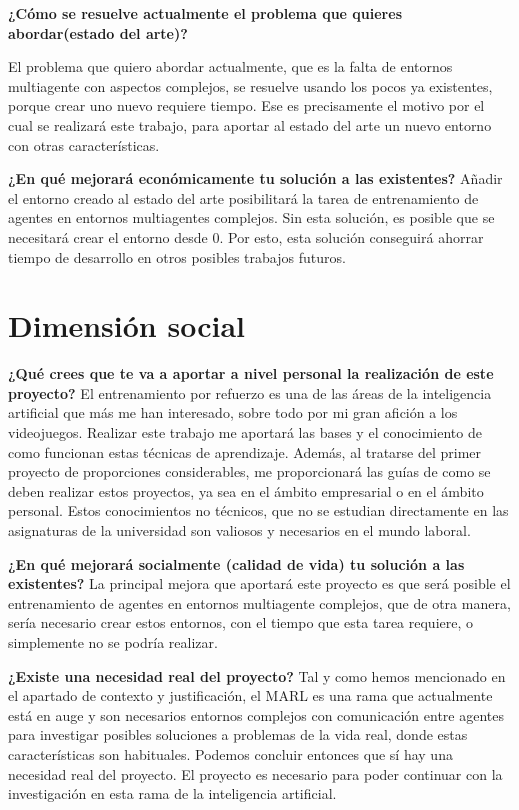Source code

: \textbf{¿Cómo se resuelve actualmente el problema que quieres abordar(estado del arte)?}

El problema que quiero abordar actualmente, que es la falta de entornos multiagente con aspectos complejos, se resuelve usando los pocos ya existentes, porque crear uno nuevo requiere tiempo. Ese es precisamente el motivo por el cual se realizará este trabajo, para aportar al estado del arte un nuevo entorno con otras características.  

\textbf{¿En qué mejorará económicamente tu solución a las existentes?}
Añadir el entorno creado al estado del arte posibilitará la tarea de entrenamiento de agentes en entornos multiagentes complejos. Sin esta solución, es posible que se necesitará crear el entorno desde 0. Por esto, esta solución conseguirá ahorrar tiempo de desarrollo en otros posibles trabajos futuros. 

\section{Dimensión social}

\textbf{¿Qué crees que te va a aportar a nivel personal la realización de este proyecto?}
El entrenamiento por refuerzo es una de las áreas de la inteligencia artificial que más me han interesado, sobre todo por mi gran afición a los videojuegos. Realizar este trabajo me aportará las bases y el conocimiento de como funcionan estas técnicas de aprendizaje. Además, al tratarse del primer proyecto de proporciones considerables, me proporcionará las guías de como se deben realizar estos proyectos, ya sea en el ámbito empresarial o en el ámbito personal. Estos conocimientos no técnicos, que no se estudian directamente en las asignaturas de la universidad son valiosos y necesarios en el mundo laboral.  

\textbf{¿En qué mejorará socialmente (calidad de vida) tu solución a las existentes?}
La principal mejora que aportará este proyecto es que será posible el entrenamiento de agentes en entornos multiagente complejos, que de otra manera, sería necesario crear estos entornos, con el tiempo que esta tarea requiere, o simplemente no se podría realizar.  

\textbf{¿Existe una necesidad real del proyecto?}
Tal y como hemos mencionado en el apartado de contexto y justificación, el MARL es una rama que actualmente está en auge y son necesarios entornos complejos con comunicación entre agentes para investigar posibles soluciones a problemas de la vida real, donde estas características son habituales. Podemos concluir entonces que sí hay una necesidad real del proyecto. El proyecto es necesario para poder continuar con la investigación en esta rama de la inteligencia artificial.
*-*-*
## Activity
Your task is to restate, word for word, only those lines above that fall between the line holding "Añadir el entorno" and the line holding "qué mejorará socialmente", inclusive.

## Written response
Añadir el entorno creado al estado del arte posibilitará la tarea de entrenamiento de agentes en entornos multiagentes complejos. Sin esta solución, es posible que se necesitará crear el entorno desde 0. Por esto, esta solución conseguirá ahorrar tiempo de desarrollo en otros posibles trabajos futuros. 

\section{Dimensión social}

\textbf{¿Qué crees que te va a aportar a nivel personal la realización de este proyecto?}
El entrenamiento por refuerzo es una de las áreas de la inteligencia artificial que más me han interesado, sobre todo por mi gran afición a los videojuegos. Realizar este trabajo me aportará las bases y el conocimiento de como funcionan estas técnicas de aprendizaje. Además, al tratarse del primer proyecto de proporciones considerables, me proporcionará las guías de como se deben realizar estos proyectos, ya sea en el ámbito empresarial o en el ámbito personal. Estos conocimientos no técnicos, que no se estudian directamente en las asignaturas de la universidad son valiosos y necesarios en el mundo laboral.  

\textbf{¿En qué mejorará socialmente (calidad de vida) tu solución a las existentes?}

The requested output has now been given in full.